Volume of a sphere

We have seen that performing an integral over one variable requires us to take samples across a one-dimensional grid. Similarly, integration over two variables requires us to take samples on a two-dimensional grid, and so on. The number of grid points required scales exponentially with the number of variables, so that integrals over three or more dimensions can quickly become unmanageable. In this case, Monte Carlo integration can be very useful.

The volume of a sphere with unit radius in three dimensions is given by:

$V = \int\int\int_{-1}^1f(x,y,z)\mathrm{d}x\mathrm{d}y\mathrm{d}z$

where $f(x,y,z)=1$ everywhere inside the sphere and zero everywhere outside.

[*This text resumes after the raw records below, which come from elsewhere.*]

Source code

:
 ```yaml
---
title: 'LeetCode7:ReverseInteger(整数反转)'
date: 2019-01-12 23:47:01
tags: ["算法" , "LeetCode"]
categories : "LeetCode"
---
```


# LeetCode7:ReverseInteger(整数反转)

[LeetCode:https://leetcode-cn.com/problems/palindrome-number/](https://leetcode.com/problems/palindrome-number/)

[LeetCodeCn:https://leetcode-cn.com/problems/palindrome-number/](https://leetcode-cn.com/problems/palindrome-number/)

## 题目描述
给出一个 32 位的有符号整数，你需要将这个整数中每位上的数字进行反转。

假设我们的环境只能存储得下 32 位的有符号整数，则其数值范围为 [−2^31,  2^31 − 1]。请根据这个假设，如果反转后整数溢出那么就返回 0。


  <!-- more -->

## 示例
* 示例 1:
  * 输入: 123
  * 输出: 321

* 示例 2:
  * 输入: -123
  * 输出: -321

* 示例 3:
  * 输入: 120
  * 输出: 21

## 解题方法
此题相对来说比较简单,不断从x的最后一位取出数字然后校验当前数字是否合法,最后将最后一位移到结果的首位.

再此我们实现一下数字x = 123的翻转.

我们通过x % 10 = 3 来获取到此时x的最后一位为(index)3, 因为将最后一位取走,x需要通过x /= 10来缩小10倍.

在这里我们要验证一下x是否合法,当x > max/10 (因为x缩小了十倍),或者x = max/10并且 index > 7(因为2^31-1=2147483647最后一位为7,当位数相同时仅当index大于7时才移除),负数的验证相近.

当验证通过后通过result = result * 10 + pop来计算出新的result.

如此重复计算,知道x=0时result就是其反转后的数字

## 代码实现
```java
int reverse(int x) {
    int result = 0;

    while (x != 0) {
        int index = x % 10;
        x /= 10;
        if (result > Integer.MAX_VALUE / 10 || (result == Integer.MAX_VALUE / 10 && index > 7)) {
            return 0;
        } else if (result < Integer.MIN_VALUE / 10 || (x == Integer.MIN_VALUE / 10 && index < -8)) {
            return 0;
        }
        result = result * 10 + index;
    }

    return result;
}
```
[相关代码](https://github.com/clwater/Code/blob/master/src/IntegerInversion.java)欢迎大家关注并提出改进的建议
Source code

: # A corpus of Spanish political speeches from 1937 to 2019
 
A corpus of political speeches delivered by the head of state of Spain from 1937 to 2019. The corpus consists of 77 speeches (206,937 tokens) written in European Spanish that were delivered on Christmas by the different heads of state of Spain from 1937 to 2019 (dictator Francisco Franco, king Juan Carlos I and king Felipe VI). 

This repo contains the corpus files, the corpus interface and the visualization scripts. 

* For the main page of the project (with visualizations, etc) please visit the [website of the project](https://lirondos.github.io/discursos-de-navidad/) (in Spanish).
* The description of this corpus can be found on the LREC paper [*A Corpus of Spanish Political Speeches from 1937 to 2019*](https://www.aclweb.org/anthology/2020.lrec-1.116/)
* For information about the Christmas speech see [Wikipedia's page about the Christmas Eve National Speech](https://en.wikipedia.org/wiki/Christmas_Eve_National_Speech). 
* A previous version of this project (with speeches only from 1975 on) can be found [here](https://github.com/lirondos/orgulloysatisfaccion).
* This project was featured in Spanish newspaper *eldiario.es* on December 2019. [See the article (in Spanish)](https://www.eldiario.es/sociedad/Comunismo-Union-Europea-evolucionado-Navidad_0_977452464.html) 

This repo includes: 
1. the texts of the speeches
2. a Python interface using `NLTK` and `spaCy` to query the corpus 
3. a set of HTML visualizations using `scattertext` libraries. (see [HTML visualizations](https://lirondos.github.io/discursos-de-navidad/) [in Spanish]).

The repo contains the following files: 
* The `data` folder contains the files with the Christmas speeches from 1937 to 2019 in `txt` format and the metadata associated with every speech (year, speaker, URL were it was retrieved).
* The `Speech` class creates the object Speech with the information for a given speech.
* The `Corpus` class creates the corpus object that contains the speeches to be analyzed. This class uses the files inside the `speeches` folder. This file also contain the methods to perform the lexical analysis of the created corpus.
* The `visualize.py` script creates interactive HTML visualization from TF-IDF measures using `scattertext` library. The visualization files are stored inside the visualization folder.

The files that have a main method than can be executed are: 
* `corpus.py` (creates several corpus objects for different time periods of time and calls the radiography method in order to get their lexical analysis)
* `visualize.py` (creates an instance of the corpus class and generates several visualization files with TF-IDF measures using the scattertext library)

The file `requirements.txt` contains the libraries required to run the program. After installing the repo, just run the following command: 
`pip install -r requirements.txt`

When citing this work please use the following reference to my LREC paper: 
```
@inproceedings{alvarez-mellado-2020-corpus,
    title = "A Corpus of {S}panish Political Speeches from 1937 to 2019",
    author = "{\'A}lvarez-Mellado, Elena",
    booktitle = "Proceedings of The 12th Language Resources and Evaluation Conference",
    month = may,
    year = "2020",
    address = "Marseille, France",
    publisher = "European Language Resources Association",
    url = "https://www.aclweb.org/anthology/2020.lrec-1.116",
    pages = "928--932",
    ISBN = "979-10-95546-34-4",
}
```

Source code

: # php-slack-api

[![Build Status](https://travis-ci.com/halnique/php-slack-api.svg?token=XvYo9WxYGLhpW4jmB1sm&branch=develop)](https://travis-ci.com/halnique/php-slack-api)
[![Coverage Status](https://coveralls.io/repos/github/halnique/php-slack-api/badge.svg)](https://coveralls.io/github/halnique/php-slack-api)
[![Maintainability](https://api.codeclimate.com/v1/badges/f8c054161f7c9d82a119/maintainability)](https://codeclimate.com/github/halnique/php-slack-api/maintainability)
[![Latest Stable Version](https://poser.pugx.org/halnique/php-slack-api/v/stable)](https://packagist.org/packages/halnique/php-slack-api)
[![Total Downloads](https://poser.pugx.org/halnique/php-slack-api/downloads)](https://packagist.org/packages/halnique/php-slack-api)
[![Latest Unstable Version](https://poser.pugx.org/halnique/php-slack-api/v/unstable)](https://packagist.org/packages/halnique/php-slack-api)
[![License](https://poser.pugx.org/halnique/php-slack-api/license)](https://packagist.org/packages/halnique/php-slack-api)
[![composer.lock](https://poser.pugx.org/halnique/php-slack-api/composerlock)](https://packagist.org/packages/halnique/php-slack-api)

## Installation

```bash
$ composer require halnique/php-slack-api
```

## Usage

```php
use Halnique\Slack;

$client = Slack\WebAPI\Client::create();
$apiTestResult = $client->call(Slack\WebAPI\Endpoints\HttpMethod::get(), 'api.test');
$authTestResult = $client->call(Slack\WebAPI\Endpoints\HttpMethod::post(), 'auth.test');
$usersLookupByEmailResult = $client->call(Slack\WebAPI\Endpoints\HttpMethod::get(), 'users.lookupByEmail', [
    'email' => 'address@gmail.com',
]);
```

a) Use Monte Carlo integration to estimate the volume of this sphere using 100 random points.

b) Increase the number of random points until you reach an estimate that is exact to three significant figures.

c) By considering how many points would need to be sampled, estimate the length of time it would take to reach the same level of accuracy using a Riemann slice type method.

The Stefan-Boltzmann constant re-visited

In the lesson exercise we use rectangular slices to estimate the Stefan-Boltzmann constant to three significant figures. The trapezoidal rule is a neat extension to rectangular slices, where the value at the start and end of each segment is considered. It can be expressed as

$\int^b_af(x)\mathrm{d}x = h\left[\frac{1}{2}f(a)+\frac{1}{2}f(b)+\sum_{k=1}^{N-1}f(a+kh)\right]$

a) Use the trapezoidal rule to re-calculate the Stefan-Boltzmann constant to three significant figures

b) Demonstrate that the error scales quadratically with $h^2$, and that the trapezoidal rule is more computationally efficient than using rectangular slices

c) The error $\epsilon_n$ on the nth estimate of an integral is given by $\epsilon_n = \frac{1}{3}(I_n-I_{n-1})$. Using this expression, write a programme that calculates the Stefan-Boltzmann with a maximum absolute error of 1E-5.